● **Task to carry out**
Repeat the following entries exactly, excluding pictures.

- Opening Delimiter -

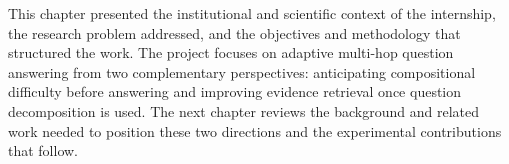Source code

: This chapter presented the institutional and scientific context of the
internship, the research problem addressed, and the objectives and methodology
that structured the work. The project focuses on adaptive multi-hop question
answering from two complementary perspectives: anticipating compositional
difficulty before answering and improving evidence retrieval once question
decomposition is used. The next chapter reviews the background and related work
needed to position these two directions and the experimental contributions that
follow.

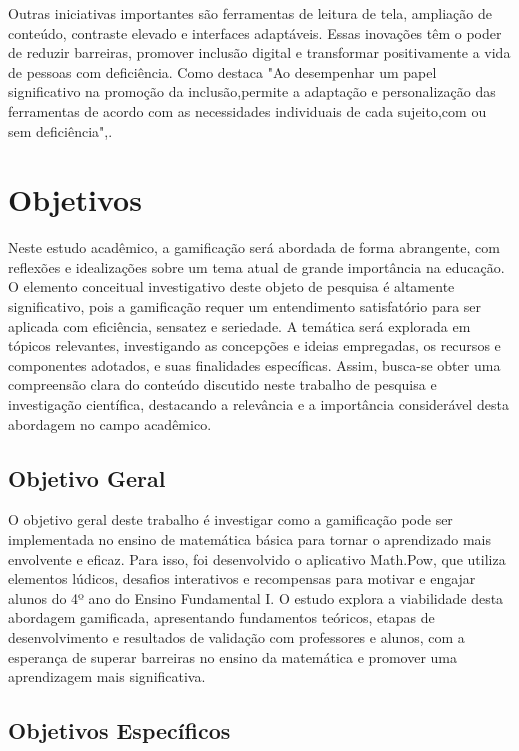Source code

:Outras iniciativas importantes são ferramentas de leitura de tela, ampliação de conteúdo, contraste elevado e interfaces adaptáveis. Essas inovações têm o poder de reduzir barreiras, promover inclusão digital e transformar positivamente a vida de pessoas com deficiência. Como destaca  \cite{cordeiro2023inclusao} "Ao desempenhar um papel significativo na promoção da inclusão,permite a adaptação e personalização das ferramentas de acordo com as necessidades individuais de cada sujeito,com ou sem deficiência",.


\section{Objetivos}

Neste estudo acadêmico, a gamificação será abordada de forma abrangente, com reflexões e idealizações sobre um tema atual de grande importância na educação. O elemento conceitual investigativo deste objeto de pesquisa é altamente significativo, pois a gamificação requer um entendimento satisfatório para ser aplicada com eficiência, sensatez e seriedade. A temática será explorada em tópicos relevantes, investigando as concepções e ideias empregadas, os recursos e componentes adotados, e suas finalidades específicas. Assim, busca-se obter uma compreensão clara do conteúdo discutido neste trabalho de pesquisa e investigação científica, destacando a relevância e a importância considerável desta abordagem no campo acadêmico.

\subsection{Objetivo Geral}

 O objetivo geral deste trabalho é investigar como a gamificação pode ser implementada no ensino de matemática básica para tornar o aprendizado mais envolvente e eficaz. Para isso, foi desenvolvido o aplicativo Math.Pow, que utiliza elementos lúdicos, desafios interativos e recompensas para motivar e engajar alunos do 4º ano do Ensino Fundamental I. O estudo explora a viabilidade desta abordagem gamificada, apresentando fundamentos teóricos, etapas de desenvolvimento e resultados de validação com professores e alunos, com a esperança de superar barreiras no ensino da matemática e promover uma aprendizagem mais significativa.
 
\subsection{Objetivos Específicos}

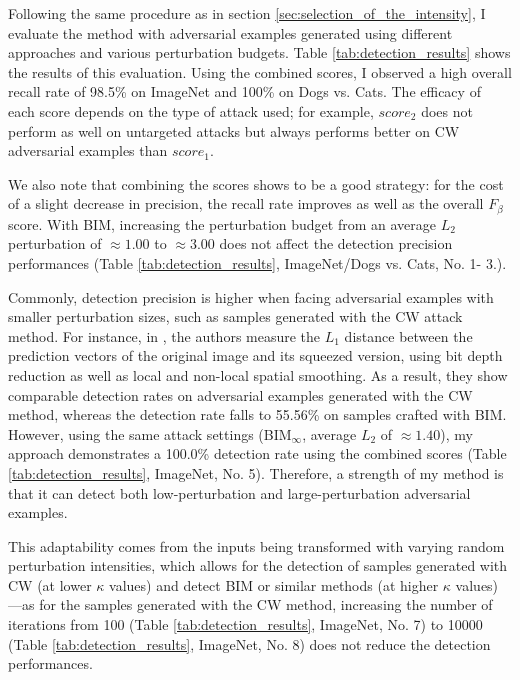 Following the same procedure as in section \ref{sec:selection_of_the_intensity},
I evaluate the method with adversarial examples generated using different
approaches and various perturbation budgets. Table \ref{tab:detection_results}
shows the results of this evaluation. Using the combined scores, I observed a
high overall recall rate of 98.5\% on ImageNet and 100\% on Dogs vs. Cats. The
efficacy of each score depends on the type of attack used; for example,
$score_2$ does not perform as well on untargeted attacks but always performs
better on CW adversarial examples than $score_1$.

We also note that combining the scores shows to be a good strategy: for the cost
of a slight decrease in precision, the recall rate improves as well as the
overall $F_{\beta}$ score. With BIM, increasing the perturbation budget from an
average $L_2$ perturbation of $\approx 1.00$ to $\approx 3.00$ does not affect
the detection precision performances (Table \ref{tab:detection_results},
ImageNet/Dogs vs. Cats, No. 1- 3.).

Commonly, detection precision is higher when facing adversarial examples with
smaller perturbation sizes, such as samples generated with the CW attack method.
For instance, in \cite{xu_feature_2018}, the authors measure the $L_1$ distance
between the prediction vectors of the original image and its squeezed version,
using bit depth reduction as well as local and non-local spatial smoothing. As a
result, they show comparable detection rates on adversarial examples generated
with the CW method, whereas the detection rate falls to 55.56\% on samples
crafted with BIM. However, using the same attack settings (BIM$_\infty$, average
$L_2$ of $\approx 1.40$), my approach demonstrates a 100.0\% detection rate
using the combined scores (Table \ref{tab:detection_results}, ImageNet, No. 5).
Therefore, a strength of my method is that it can detect both low-perturbation
and large-perturbation adversarial examples.

This adaptability comes from the inputs being transformed with varying random
perturbation intensities, which allows for the detection of samples generated
with CW (at lower $\kappa$ values) and detect BIM or similar methods (at
higher $\kappa$ values)—as for the samples generated with the CW method,
increasing the number of iterations from 100 (Table \ref{tab:detection_results},
ImageNet, No. 7) to 10000 (Table \ref{tab:detection_results}, ImageNet, No. 8)
does not reduce the detection performances.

- Closing Delimiter -

● **Expected answer**
Source code

: This chapter presented the institutional and scientific context of the
internship, the research problem addressed, and the objectives and methodology
that structured the work. The project focuses on adaptive multi-hop question
answering from two complementary perspectives: anticipating compositional
difficulty before answering and improving evidence retrieval once question
decomposition is used. The next chapter reviews the background and related work
needed to position these two directions and the experimental contributions that
follow.

Source code

:Outras iniciativas importantes são ferramentas de leitura de tela, ampliação de conteúdo, contraste elevado e interfaces adaptáveis. Essas inovações têm o poder de reduzir barreiras, promover inclusão digital e transformar positivamente a vida de pessoas com deficiência. Como destaca  \cite{cordeiro2023inclusao} "Ao desempenhar um papel significativo na promoção da inclusão,permite a adaptação e personalização das ferramentas de acordo com as necessidades individuais de cada sujeito,com ou sem deficiência",.


\section{Objetivos}

Neste estudo acadêmico, a gamificação será abordada de forma abrangente, com reflexões e idealizações sobre um tema atual de grande importância na educação. O elemento conceitual investigativo deste objeto de pesquisa é altamente significativo, pois a gamificação requer um entendimento satisfatório para ser aplicada com eficiência, sensatez e seriedade. A temática será explorada em tópicos relevantes, investigando as concepções e ideias empregadas, os recursos e componentes adotados, e suas finalidades específicas. Assim, busca-se obter uma compreensão clara do conteúdo discutido neste trabalho de pesquisa e investigação científica, destacando a relevância e a importância considerável desta abordagem no campo acadêmico.

\subsection{Objetivo Geral}

 O objetivo geral deste trabalho é investigar como a gamificação pode ser implementada no ensino de matemática básica para tornar o aprendizado mais envolvente e eficaz. Para isso, foi desenvolvido o aplicativo Math.Pow, que utiliza elementos lúdicos, desafios interativos e recompensas para motivar e engajar alunos do 4º ano do Ensino Fundamental I. O estudo explora a viabilidade desta abordagem gamificada, apresentando fundamentos teóricos, etapas de desenvolvimento e resultados de validação com professores e alunos, com a esperança de superar barreiras no ensino da matemática e promover uma aprendizagem mais significativa.
 
\subsection{Objetivos Específicos}

 Following the same procedure as in section \ref{sec:selection_of_the_intensity},
I evaluate the method with adversarial examples generated using different
approaches and various perturbation budgets. Table \ref{tab:detection_results}
shows the results of this evaluation. Using the combined scores, I observed a
high overall recall rate of 98.5\% on ImageNet and 100\% on Dogs vs. Cats. The
efficacy of each score depends on the type of attack used; for example,
$score_2$ does not perform as well on untargeted attacks but always performs
better on CW adversarial examples than $score_1$.

We also note that combining the scores shows to be a good strategy: for the cost
of a slight decrease in precision, the recall rate improves as well as the
overall $F_{\beta}$ score. With BIM, increasing the perturbation budget from an
average $L_2$ perturbation of $\approx 1.00$ to $\approx 3.00$ does not affect
the detection precision performances (Table \ref{tab:detection_results},
ImageNet/Dogs vs. Cats, No. 1- 3.).

Commonly, detection precision is higher when facing adversarial examples with
smaller perturbation sizes, such as samples generated with the CW attack method.
For instance, in \cite{xu_feature_2018}, the authors measure the $L_1$ distance
between the prediction vectors of the original image and its squeezed version,
using bit depth reduction as well as local and non-local spatial smoothing. As a
result, they show comparable detection rates on adversarial examples generated
with the CW method, whereas the detection rate falls to 55.56\% on samples
crafted with BIM. However, using the same attack settings (BIM$_\infty$, average
$L_2$ of $\approx 1.40$), my approach demonstrates a 100.0\% detection rate
using the combined scores (Table \ref{tab:detection_results}, ImageNet, No. 5).
Therefore, a strength of my method is that it can detect both low-perturbation
and large-perturbation adversarial examples.

This adaptability comes from the inputs being transformed with varying random
perturbation intensities, which allows for the detection of samples generated
with CW (at lower $\kappa$ values) and detect BIM or similar methods (at
higher $\kappa$ values)—as for the samples generated with the CW method,
increasing the number of iterations from 100 (Table \ref{tab:detection_results},
ImageNet, No. 7) to 10000 (Table \ref{tab:detection_results}, ImageNet, No. 8)
does not reduce the detection performances.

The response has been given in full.